И я в курсе: когда суперсексуальная девица старшего возраста, у которой есть бедра, груди и пышные волосы, хочет снять с тебя очки и нарисовать «дымчатые глаза», она просто пытается отправить тебя на конкурс красоты, в котором уже победила. Этакий подлый снисходительный жест. Совсем как когда богатые спрашивают бедных, где те проводят лето. Весьма попахивает бестактным шовинизмом а-ля «если у них нет хлеба, пусть едят пирожные».
Или же эта мадам — лесбиянка. В любом случае я не подставляю ей лицо, хоть она и стоит наготове, размахивая щеточкой с комками туши, как Фея Крестная — волшебной палочкой, чтобы превратить меня в дешевую версию Золушки. Если честно, всякий раз, когда я смотрю «Клуб „Завтрак“» Джона Хьюза и Молли Рингуолд заводит бедную Элли Шиди в туалет, а потом выводит с уродливыми мазками румян под каждой скулой в стиле восьмидесятых, с мажорной ленточкой на волосах, раскрасив ей губы в старомодный ярко-красный цвет, как у фарфоровой куклы (дешевая имитация самой Рингуолд, настоящей Сучки фон Сучкинс, прозомбированной журналом «Вог»), — так вот, когда бедная Элли превращается в живой рекламный постер, я всегда кричу в телевизор: «Элли, беги!» Нет, честно, я кричу: «Элли, умойся и беги оттуда скорее!»
Вместо того чтобы подставить соседке лицо, я говорю:
― Да не, не надо, пусть моя экзема немного подсохнет.
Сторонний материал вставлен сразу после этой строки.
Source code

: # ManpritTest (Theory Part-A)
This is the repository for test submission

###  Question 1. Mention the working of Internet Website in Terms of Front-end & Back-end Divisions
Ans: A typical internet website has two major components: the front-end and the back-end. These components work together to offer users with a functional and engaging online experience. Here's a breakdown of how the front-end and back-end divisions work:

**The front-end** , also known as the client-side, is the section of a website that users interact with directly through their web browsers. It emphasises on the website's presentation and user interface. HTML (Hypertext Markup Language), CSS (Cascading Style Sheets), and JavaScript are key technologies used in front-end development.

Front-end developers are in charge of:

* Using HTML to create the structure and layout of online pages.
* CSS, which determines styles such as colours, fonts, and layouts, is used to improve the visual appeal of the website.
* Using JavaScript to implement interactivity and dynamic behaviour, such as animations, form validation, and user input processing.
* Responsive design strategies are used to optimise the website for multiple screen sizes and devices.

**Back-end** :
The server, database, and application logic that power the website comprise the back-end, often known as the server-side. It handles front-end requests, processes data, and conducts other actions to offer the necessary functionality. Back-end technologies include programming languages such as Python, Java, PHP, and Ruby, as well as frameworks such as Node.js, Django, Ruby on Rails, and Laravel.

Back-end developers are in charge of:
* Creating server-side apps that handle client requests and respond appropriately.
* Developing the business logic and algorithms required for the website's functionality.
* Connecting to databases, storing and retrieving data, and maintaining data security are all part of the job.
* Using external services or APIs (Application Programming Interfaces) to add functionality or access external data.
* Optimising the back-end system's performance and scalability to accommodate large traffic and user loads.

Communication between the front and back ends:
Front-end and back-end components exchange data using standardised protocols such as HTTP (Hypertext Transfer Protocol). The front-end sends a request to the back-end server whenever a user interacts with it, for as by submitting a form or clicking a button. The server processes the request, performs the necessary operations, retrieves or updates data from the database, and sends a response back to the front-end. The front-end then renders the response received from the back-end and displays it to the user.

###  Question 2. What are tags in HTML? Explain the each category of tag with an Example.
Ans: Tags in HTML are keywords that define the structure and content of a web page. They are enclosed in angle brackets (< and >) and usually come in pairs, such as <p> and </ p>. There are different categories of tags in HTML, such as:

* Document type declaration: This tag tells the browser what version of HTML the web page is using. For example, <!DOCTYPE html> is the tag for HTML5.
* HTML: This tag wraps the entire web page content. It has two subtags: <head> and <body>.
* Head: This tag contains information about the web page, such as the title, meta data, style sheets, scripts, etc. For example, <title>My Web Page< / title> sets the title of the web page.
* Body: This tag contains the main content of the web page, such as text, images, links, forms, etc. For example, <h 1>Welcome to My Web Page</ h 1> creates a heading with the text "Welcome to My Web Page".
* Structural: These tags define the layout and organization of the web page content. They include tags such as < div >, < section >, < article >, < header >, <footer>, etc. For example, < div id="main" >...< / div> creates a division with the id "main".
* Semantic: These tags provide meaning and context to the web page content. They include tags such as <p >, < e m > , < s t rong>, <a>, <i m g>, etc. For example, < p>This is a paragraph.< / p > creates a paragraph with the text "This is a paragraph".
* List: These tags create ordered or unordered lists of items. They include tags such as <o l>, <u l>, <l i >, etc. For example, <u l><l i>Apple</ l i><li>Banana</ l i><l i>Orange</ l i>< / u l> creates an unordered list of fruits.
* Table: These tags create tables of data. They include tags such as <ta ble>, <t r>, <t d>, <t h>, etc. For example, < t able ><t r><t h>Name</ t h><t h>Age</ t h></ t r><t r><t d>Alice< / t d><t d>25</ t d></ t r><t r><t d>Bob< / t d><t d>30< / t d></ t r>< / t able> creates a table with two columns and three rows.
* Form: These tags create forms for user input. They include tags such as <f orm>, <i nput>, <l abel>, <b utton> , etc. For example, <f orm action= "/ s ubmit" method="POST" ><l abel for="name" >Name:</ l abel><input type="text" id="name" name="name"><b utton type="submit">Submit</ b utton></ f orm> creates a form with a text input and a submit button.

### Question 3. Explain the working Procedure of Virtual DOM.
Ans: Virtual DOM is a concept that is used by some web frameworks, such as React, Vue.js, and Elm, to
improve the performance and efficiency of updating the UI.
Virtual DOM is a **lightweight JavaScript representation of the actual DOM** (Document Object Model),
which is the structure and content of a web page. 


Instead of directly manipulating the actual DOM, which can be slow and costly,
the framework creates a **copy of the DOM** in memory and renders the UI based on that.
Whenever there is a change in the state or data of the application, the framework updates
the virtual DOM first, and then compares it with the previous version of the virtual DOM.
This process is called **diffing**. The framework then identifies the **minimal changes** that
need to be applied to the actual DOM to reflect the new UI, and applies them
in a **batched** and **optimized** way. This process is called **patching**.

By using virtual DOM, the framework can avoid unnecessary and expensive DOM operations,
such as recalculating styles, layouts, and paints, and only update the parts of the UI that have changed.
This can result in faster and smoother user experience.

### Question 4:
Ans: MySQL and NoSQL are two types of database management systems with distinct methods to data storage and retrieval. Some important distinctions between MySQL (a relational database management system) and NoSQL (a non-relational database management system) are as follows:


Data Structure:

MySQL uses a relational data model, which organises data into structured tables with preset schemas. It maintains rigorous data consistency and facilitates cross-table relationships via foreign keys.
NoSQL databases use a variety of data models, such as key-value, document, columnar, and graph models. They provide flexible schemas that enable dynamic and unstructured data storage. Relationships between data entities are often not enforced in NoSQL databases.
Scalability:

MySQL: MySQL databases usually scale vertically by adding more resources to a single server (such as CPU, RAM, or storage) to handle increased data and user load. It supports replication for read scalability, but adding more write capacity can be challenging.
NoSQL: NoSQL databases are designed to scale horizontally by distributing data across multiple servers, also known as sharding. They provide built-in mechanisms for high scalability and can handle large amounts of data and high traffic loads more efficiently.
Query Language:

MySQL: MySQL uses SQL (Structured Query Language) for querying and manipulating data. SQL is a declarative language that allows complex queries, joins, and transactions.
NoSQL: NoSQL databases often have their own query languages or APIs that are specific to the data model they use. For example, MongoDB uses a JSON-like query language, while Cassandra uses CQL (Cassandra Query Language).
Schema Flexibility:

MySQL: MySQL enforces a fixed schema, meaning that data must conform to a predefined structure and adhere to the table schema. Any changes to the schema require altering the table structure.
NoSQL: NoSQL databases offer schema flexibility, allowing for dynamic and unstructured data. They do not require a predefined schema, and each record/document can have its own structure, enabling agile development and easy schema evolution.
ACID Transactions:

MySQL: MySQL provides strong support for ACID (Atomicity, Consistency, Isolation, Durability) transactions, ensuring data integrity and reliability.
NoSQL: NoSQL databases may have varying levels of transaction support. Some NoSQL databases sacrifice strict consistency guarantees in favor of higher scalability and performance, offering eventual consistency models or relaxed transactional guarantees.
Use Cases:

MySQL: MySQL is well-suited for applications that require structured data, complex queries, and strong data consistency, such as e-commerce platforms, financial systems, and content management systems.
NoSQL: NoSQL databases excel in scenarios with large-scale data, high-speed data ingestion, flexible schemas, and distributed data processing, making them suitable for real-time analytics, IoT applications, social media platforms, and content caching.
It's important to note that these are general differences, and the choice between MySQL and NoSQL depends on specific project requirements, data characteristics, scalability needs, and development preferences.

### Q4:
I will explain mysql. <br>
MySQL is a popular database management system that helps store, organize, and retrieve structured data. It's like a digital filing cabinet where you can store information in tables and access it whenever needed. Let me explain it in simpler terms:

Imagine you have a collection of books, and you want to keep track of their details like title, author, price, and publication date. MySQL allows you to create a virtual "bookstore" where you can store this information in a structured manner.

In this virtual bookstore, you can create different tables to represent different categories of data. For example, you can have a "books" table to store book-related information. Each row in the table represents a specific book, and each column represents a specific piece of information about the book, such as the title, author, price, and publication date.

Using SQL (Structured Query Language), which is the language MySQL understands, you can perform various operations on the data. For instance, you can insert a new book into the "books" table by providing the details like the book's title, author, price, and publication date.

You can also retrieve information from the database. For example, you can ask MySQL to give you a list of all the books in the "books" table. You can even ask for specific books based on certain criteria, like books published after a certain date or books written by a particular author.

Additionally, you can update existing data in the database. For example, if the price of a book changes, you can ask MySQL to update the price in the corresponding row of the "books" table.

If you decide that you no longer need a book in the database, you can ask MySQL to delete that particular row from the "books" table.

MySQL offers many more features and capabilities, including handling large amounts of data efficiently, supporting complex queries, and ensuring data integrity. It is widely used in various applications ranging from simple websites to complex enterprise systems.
Волшебная палочка-тушь мигом отдергивается, тени и помады с грохотом падают в поддельную сумку, а их хозяйка сощуривается и ищет на моем лице красноту воспалений, чешуйки и язвочки.
Как сказала бы моя мама:
― Каждая новая горничная хочет складывать ваше белье по-новому.
Это значит: будь умнее и не позволяй другим тобой командовать.
Вокруг нас клетки, одни пустые, в других сидят одиночки. Конечно же, тупые спортсмены, бунтари-наркоманы, зануды и мизантропы — все отбывают тут вечное наказание.